## What you will do
Which lines in the records below contain the word "performed"? Copy each of them.

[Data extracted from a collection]
****************

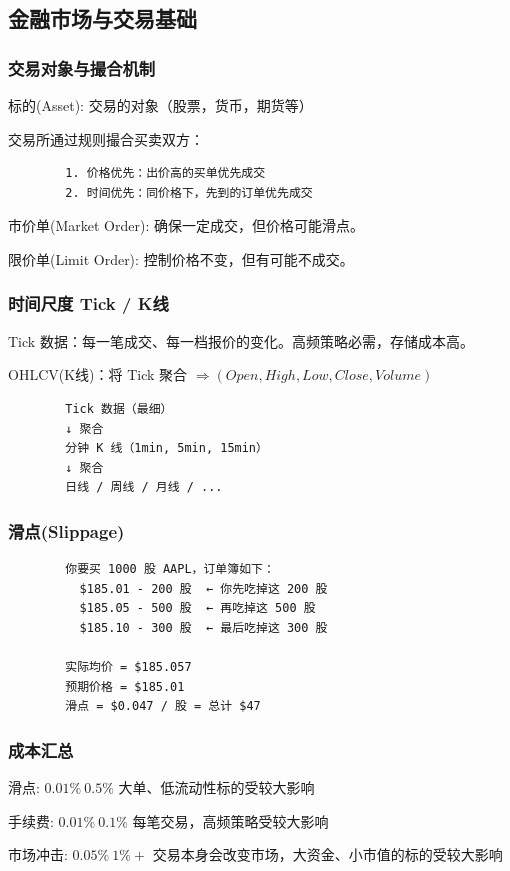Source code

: \subsection{金融市场与交易基础}

\begin{frame}[fragile]
    \frametitle{交易对象与撮合机制}

    \alert{标的(Asset)}: 交易的对象（股票，货币，期货等）

    交易所通过规则撮合买卖双方：

    \begin{verbatim}
        1. 价格优先：出价高的买单优先成交
        2. 时间优先：同价格下，先到的订单优先成交
    \end{verbatim}

    \alert{市价单(Market Order)}: 确保一定成交，但价格可能滑点。
    
    \alert{限价单(Limit Order)}: 控制价格不变，但有可能不成交。
\end{frame}

\begin{frame}[fragile]
    \frametitle{时间尺度 Tick / K线}
    
    \alert{Tick 数据}：每一笔成交、每一档报价的变化。高频策略必需，存储成本高。

    \alert{OHLCV(K线)}：将 Tick 聚合 $\Rightarrow (Open, High, Low, Close, Volume)$

    \begin{verbatim}
        Tick 数据（最细）
        ↓ 聚合
        分钟 K 线（1min, 5min, 15min）
        ↓ 聚合
        日线 / 周线 / 月线 / ...
    \end{verbatim}
\end{frame}

\begin{frame}[fragile]
    \frametitle{滑点(Slippage)}

    \begin{verbatim}
        你要买 1000 股 AAPL，订单簿如下：
          $185.01 - 200 股  ← 你先吃掉这 200 股
          $185.05 - 500 股  ← 再吃掉这 500 股
          $185.10 - 300 股  ← 最后吃掉这 300 股
        
        实际均价 = $185.057
        预期价格 = $185.01
        滑点 = $0.047 / 股 = 总计 $47
    \end{verbatim}
\end{frame}

\begin{frame}
    \frametitle{成本汇总}

    \alert{滑点}: $0.01\% ~ 0.5\%$ 大单、低流动性标的受较大影响
    
    \alert{手续费}: $0.01\% ~ 0.1\%$ 每笔交易，高频策略受较大影响

    \alert{市场冲击}: $0.05\% ~ 1\%+$ 交易本身会改变市场，大资金、小市值的标的受较大影响
\end{frame}

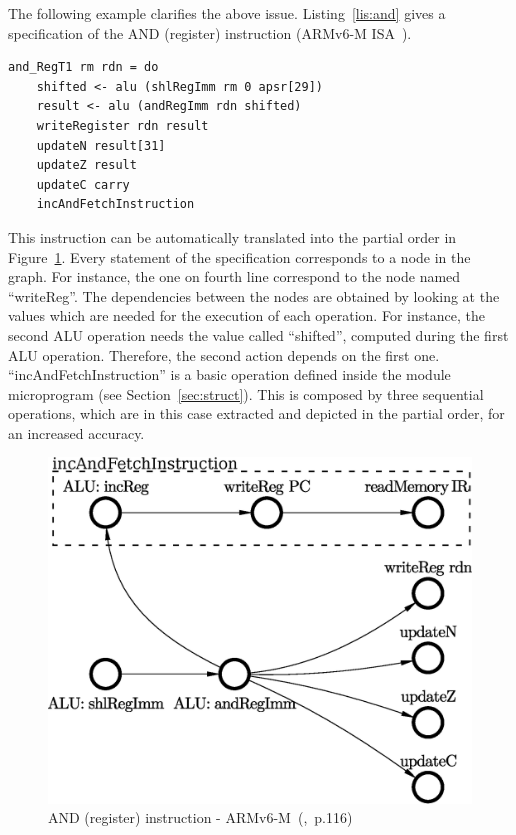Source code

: \documentclass[conference]{IEEEtran}
\begin{document}
The following example clarifies the above issue. 
Listing~\ref{lis:and} gives a specification of the AND (register) instruction (ARMv6-M ISA~\cite{armManual}).\\

\begin{lstlisting}[caption=AND (register) instruction - Farfalle specification,
frame=single, label=lis:and]
and_RegT1 rm rdn = do
    shifted <- alu (shlRegImm rm 0 apsr[29])
    result <- alu (andRegImm rdn shifted)
    writeRegister rdn result
    updateN result[31]
    updateZ result
    updateC carry
    incAndFetchInstruction
\end{lstlisting}

\noindent
This instruction can be automatically translated into the partial order in
Figure~\ref{fig:andPO}. Every statement of the specification corresponds to a node in the
graph. For instance, the one on fourth line correspond to the node named ``writeReg''.
The dependencies between the nodes are obtained by looking at the values which are needed for
the execution of each operation. For instance, the second ALU operation needs the value
called ``shifted'', computed during the first ALU operation. Therefore, the second action
depends on the first one.
``incAndFetchInstruction'' is a basic operation defined inside the module microprogram (see
Section~\ref{sec:struct}). This is composed by three sequential operations, which are in this
case extracted and depicted in the partial order, for an increased accuracy.

\begin{figure}[ht!]
\begin{center}
	\includegraphics[width=\linewidth]{IMG/and_RegT1.eps}
	\caption{AND (register) instruction - ARMv6-M~(\cite{armManual},~p.116)}
	\label{fig:andPO}
\end{center}
\end{figure}
\end{document}
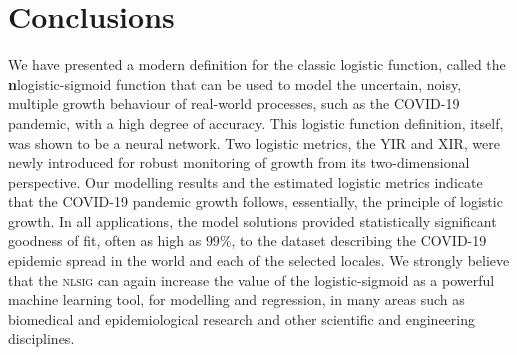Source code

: \documentclass[journal]{IEEEtran}
\theoremstyle{plain}
\theoremstyle{definition}
\theoremstyle{remark}
\begin{document}
\section{Conclusions}\label{sec_concls}
We have presented a modern definition for the classic logistic function, called the \textbf{n}logistic-sigmoid function that can be used to model the uncertain, noisy, multiple growth behaviour of real-world processes, such as the COVID-19 pandemic, with a high degree of accuracy. This logistic function definition, itself, was shown to be a neural network. Two logistic metrics, the YIR and XIR, were newly introduced for robust monitoring of growth from its two-dimensional perspective. Our modelling results and the estimated logistic metrics indicate that the COVID-19 pandemic growth follows, essentially, the principle of logistic growth. In all applications, the model solutions provided statistically significant goodness of fit, often as high as $99\%$, to the dataset describing the COVID-19 epidemic spread in the world and each of the selected locales. We strongly believe that the \textsc{nlsig} can again increase the value of the logistic-sigmoid as a powerful  machine learning tool, for modelling and regression, in many areas such as biomedical and epidemiological research and other scientific and engineering disciplines.






\end{document}

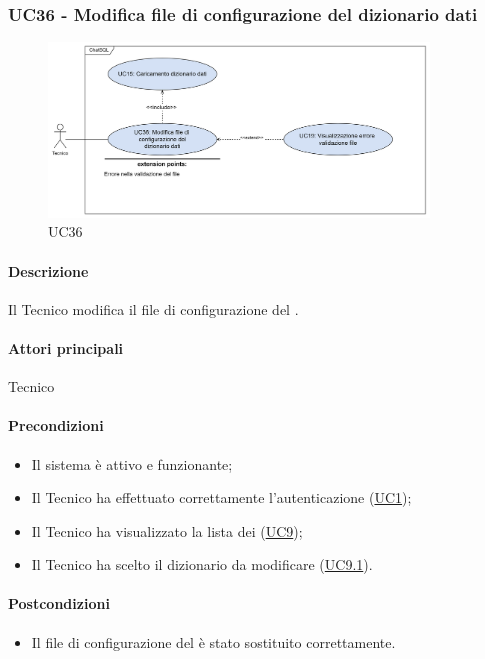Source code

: \subsubsection{UC36 - Modifica file di configurazione del dizionario dati}\label{UC36}

\begin{figure}[H]
  \centering
  \includegraphics[width=0.90\textwidth]{assets/uc36.png}
  \caption{UC36}
\end{figure}

\paragraph*{Descrizione}
Il Tecnico modifica il file di configurazione del . 

\paragraph*{Attori principali}
Tecnico

\paragraph*{Precondizioni}
\begin{itemize}
  \item Il sistema è attivo e funzionante;
  \item Il Tecnico ha effettuato correttamente l'autenticazione (\hyperref[UC1]{UC1});
  \item Il Tecnico ha visualizzato la lista dei  (\hyperref[UC9]{UC9});
  \item Il Tecnico ha scelto il dizionario da modificare (\hyperref[UC9.1]{UC9.1}).
\end{itemize}

\paragraph*{Postcondizioni}
\begin{itemize}
  \item Il file di configurazione del  è stato sostituito correttamente.
\end{itemize}

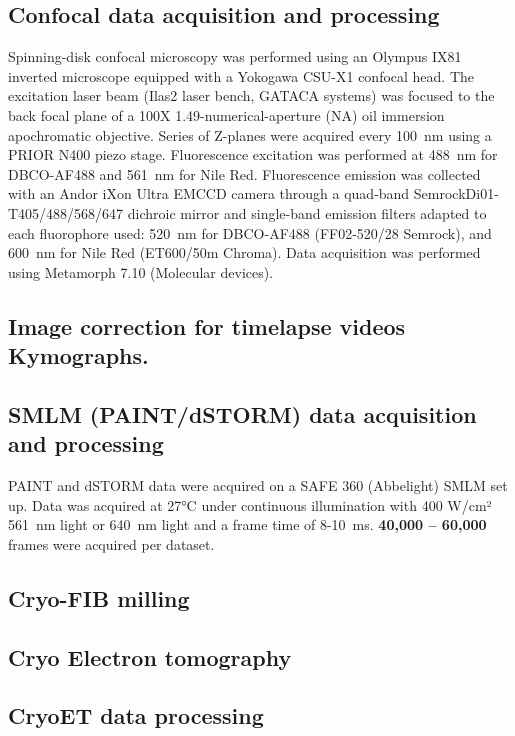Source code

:\subsection{Confocal data acquisition and processing}

Spinning-disk confocal microscopy was performed using an Olympus IX81 inverted microscope equipped with a Yokogawa CSU-X1 confocal head.
The excitation laser beam (Ilas2 laser bench, GATACA systems) was focused to the back focal plane of a 100X 1.49-numerical-aperture (NA) oil immersion apochromatic objective.
Series of Z-planes were acquired every \qty{100}{nm} using a PRIOR N400 piezo stage.
Fluorescence excitation was performed at \qty{488}{nm} for DBCO-AF488 and \qty{561}{nm} for Nile Red.
Fluorescence emission was collected with an Andor iXon Ultra EMCCD camera through a quad-band Semrock\texttrademark Di01-T405/488/568/647 dichroic mirror and single-band emission filters adapted to each fluorophore used: \qty{520}{nm} for DBCO-AF488 (FF02-520/28 Semrock\texttrademark), and \qty{600}{nm} for Nile Red (ET600/50m Chroma\texttrademark).
Data acquisition was performed using Metamorph 7.10 (Molecular devices).

\subsection{Image correction for timelapse videos Kymographs.}

\subsection{SMLM (PAINT/dSTORM) data acquisition and processing}

PAINT and dSTORM data were acquired on a SAFE 360 (Abbelight) SMLM set up.
Data was acquired at \ang{27}C under continuous illumination with 400 W/cm² \qty{561}{nm} light or \qty{640}{nm} light and a frame time of 8-\qty{10}{ms}.
\textbf{40,000 -- 60,000} frames were acquired per dataset.

\subsection{Cryo-FIB milling}

\subsection{Cryo Electron tomography}

\subsection{CryoET data processing}

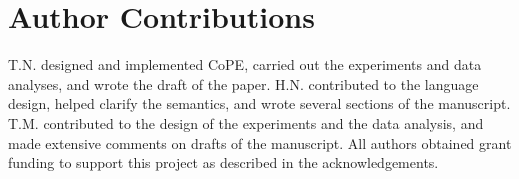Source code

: \section*{Author Contributions}  
T.N. designed and implemented CoPE, carried out the experiments and
data analyses, and wrote the draft of the paper. H.N. contributed to
the language design, helped clarify the semantics, and wrote several
sections of the manuscript. T.M. contributed to the design of the
experiments and the data analysis, and made extensive comments on
drafts of the manuscript. All authors obtained grant funding to
support this project as described in the acknowledgements.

****************

## Response area
Spinning-disk confocal microscopy was performed using an Olympus IX81 inverted microscope equipped with a Yokogawa CSU-X1 confocal head.
Fluorescence excitation was performed at \qty{488}{nm} for DBCO-AF488 and \qty{561}{nm} for Nile Red.
Data acquisition was performed using Metamorph 7.10 (Molecular devices).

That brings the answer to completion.